Stock Markets May 5, 2026 10:32 AM

ADM Lifts Full-Year Profit Guidance as Biofuel Mandates Clear the Way

Stronger oilseed processing outlook and renewed U.S. blending requirements push company to raise 2026 earnings range despite a quarterly loss in crushing operations

By Marcus Reed ADM
ADM Lifts Full-Year Profit Guidance as Biofuel Mandates Clear the Way
ADM

Archer-Daniels-Midland raised its adjusted earnings forecast for 2026 and reported a quarterly earnings beat, citing firmer oilseed processing margins and clarity around U.S. biofuel blending mandates. The company said a stable regulatory backdrop and robust export demand supported results, though its crushing unit posted a quarterly operating loss driven by mark-to-market adjustments.

Key Points

  • ADM raised its 2026 adjusted earnings guidance to $4.15–$4.70 per share, up from $3.60–$4.25.
  • Quarterly adjusted earnings were $0.71 per share, beating the LSEG consensus of $0.66, while shares rose about 1.3% in premarket trading.
  • Oilseed processing and agricultural services benefited from higher soybean oil prices and stronger North American exports to China, but the crushing unit reported a $79 million operating loss.

Archer-Daniels-Midland (ADM) raised its full-year adjusted earnings outlook and topped quarterly profit expectations on Tuesday, pointing to a healthier oilseed processing environment and clearer U.S. policy on biofuel blending.

ADM said it now sees 2026 adjusted earnings in a range of $4.15 to $4.70 per share, up from its prior guidance of $3.60 to $4.25. The company characterized the current regulatory landscape as "a stable regulatory framework" after the U.S. administration in March directed refiners to blend a record amount of biofuels into gasoline and diesel this year and next, ending a period of mandate uncertainty that had weighed on feedstock demand.

For the three months ended March 31, ADM reported adjusted earnings of $0.71 per share, ahead of the LSEG consensus estimate of $0.66. The stock responded modestly in early trading, rising roughly 1.3% in premarket activity.


Earnings drivers and unit performance

Higher crude oil pushed soybean oil prices to multi-year highs, improving margins for companies that process oilseeds into food and fuel.

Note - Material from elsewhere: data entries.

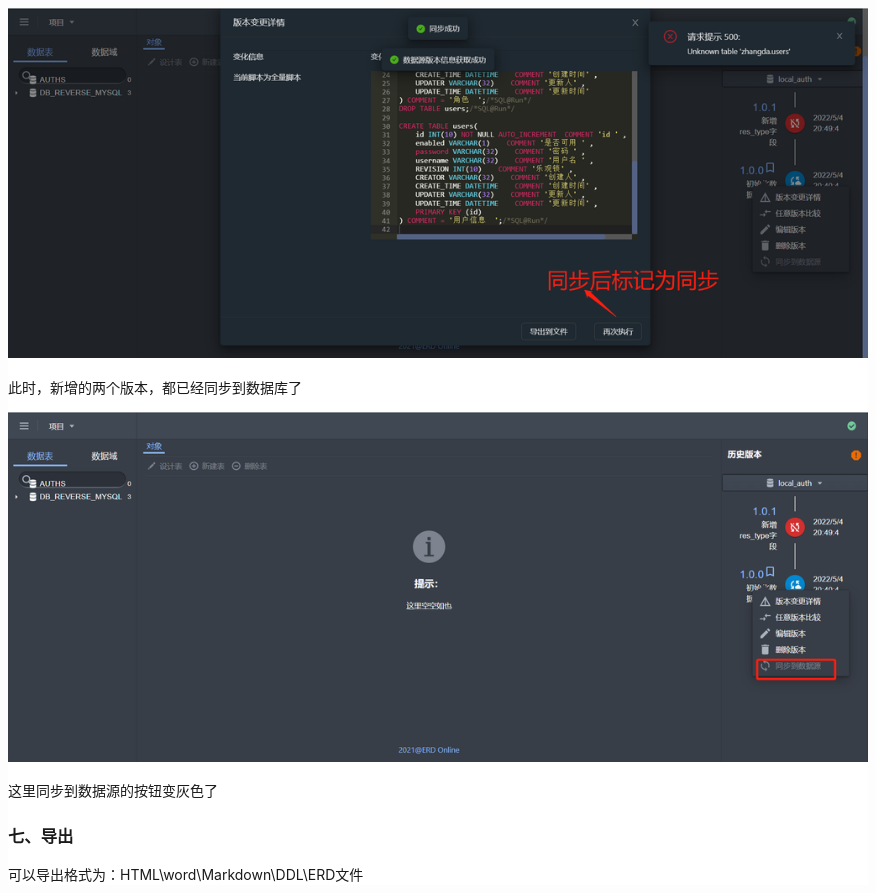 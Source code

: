 ![](img/operator/55.png)

此时，新增的两个版本，都已经同步到数据库了


![](img/operator/56.png)

这里同步到数据源的按钮变灰色了

### 七、导出

可以导出格式为：HTML\word\Markdown\DDL\ERD文件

ADM said processing volumes at its plants increased and that the margin backdrop had improved. Nevertheless, the company's crushing unit swung to a quarterly operating loss of $79 million, compared with operating profit of $47 million a year earlier. ADM attributed the decline in the crushing segment to mark-to-market losses.

Meanwhile, ADM's agricultural services division posted a 26% year-on-year rise in quarterly operating profit to $200 million. Management said the gain reflected stronger shipments from North America, including soybean and sorghum exports to China, which increased after a late October trade truce between Washington and Beijing.


Market context and analyst reaction

Some market participants had anticipated still stronger guidance. After rival Bunge Global last week raised its annual outlook on the back of solid oilseed processing margins and improved expectations for biofuel demand, several analysts thought ADM's full-year target might be nearer $5 per share. JPMorgan analysts commented that the guidance bump was not an outsized surprise, saying: "We do not think the guidance increase was a particularly positive surprise. If anything, it was a bit lower than we had heard from others."

ADM acknowledged external pressures that could affect results. The company faces risks from tariff battles and the Iran war, with the conflict disrupting global shipments of fuel and fertilizer needed by farmers.


Outlook

ADM's decision to raise its forecast reflects a combination of improved oilseed processing economics and greater regulatory certainty around U.S. biofuel blending targets. While higher commodity-driven margins and stronger export flows supported the quarter, the loss in the crushing unit and the geopolitical and trade-related risks the company highlighted remain potential headwinds as the year progresses.

Risks

  • Tariff disputes and the Iran war could disrupt shipments of fuel and fertilizer, potentially affecting agricultural supply chains and costs.
  • Mark-to-market losses contributed to the crushing unit's quarterly operating loss, indicating volatility in commodity and financial positions that could pressure near-term results.